- WHAT NEEDS TO BE DONE: The entries below contain a line with "adaptive jitter buffer implementations and" and a line with "This signaling is". Quote exactly those two lines and all lines between them.
MATERIAL SHOWN START
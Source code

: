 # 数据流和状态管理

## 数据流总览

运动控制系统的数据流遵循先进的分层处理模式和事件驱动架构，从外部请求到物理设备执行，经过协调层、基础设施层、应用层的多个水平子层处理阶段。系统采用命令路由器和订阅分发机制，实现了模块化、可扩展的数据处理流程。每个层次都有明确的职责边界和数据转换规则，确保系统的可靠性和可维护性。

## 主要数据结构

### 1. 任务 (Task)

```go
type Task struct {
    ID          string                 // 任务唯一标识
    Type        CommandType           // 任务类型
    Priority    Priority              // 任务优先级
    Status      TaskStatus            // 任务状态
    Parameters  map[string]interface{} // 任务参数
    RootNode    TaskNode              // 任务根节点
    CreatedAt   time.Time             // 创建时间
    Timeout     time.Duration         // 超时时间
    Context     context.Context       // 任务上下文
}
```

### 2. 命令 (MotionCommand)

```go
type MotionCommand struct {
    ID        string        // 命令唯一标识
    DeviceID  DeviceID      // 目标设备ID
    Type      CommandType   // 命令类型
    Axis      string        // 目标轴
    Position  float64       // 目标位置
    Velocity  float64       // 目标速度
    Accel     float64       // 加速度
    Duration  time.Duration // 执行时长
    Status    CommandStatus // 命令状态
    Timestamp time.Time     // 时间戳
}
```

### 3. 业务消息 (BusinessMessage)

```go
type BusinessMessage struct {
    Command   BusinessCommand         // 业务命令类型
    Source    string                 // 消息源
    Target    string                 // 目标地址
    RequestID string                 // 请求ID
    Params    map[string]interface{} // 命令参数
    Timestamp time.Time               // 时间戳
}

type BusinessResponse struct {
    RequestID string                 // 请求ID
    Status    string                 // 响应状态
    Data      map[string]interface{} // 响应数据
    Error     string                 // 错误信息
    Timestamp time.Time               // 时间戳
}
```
MATERIAL SHOWN END
MATERIAL SHOWN START
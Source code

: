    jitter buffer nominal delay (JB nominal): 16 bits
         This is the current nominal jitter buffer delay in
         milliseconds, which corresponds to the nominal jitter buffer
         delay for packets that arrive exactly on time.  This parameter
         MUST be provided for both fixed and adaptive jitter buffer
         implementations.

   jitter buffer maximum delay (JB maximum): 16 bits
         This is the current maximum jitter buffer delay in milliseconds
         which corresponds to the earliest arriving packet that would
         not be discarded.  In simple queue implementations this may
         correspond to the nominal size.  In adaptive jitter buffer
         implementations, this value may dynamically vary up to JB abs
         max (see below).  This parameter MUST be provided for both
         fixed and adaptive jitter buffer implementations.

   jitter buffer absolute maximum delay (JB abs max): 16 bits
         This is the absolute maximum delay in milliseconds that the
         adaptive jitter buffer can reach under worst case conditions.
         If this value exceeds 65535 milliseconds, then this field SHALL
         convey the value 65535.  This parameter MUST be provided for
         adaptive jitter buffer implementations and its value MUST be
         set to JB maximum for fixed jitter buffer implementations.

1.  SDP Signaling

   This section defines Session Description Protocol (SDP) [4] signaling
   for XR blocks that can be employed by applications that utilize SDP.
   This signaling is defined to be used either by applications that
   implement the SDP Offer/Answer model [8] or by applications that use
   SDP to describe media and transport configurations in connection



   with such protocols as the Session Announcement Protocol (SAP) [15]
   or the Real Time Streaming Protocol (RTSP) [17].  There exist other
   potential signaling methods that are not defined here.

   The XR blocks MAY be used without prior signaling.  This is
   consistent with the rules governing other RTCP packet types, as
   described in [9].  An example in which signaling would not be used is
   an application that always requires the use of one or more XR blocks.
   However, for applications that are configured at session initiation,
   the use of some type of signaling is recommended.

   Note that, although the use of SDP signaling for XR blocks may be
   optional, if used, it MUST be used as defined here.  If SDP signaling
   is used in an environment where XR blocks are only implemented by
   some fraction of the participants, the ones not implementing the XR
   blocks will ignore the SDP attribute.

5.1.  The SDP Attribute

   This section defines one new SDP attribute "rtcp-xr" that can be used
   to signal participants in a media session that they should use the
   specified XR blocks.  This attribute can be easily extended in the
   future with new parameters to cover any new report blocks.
MATERIAL SHOWN END
- RESULT FOR THIS TASK:
         adaptive jitter buffer implementations and its value MUST be
         set to JB maximum for fixed jitter buffer implementations.

1.  SDP Signaling

   This section defines Session Description Protocol (SDP) [4] signaling
   for XR blocks that can be employed by applications that utilize SDP.
   This signaling is defined to be used either by applications that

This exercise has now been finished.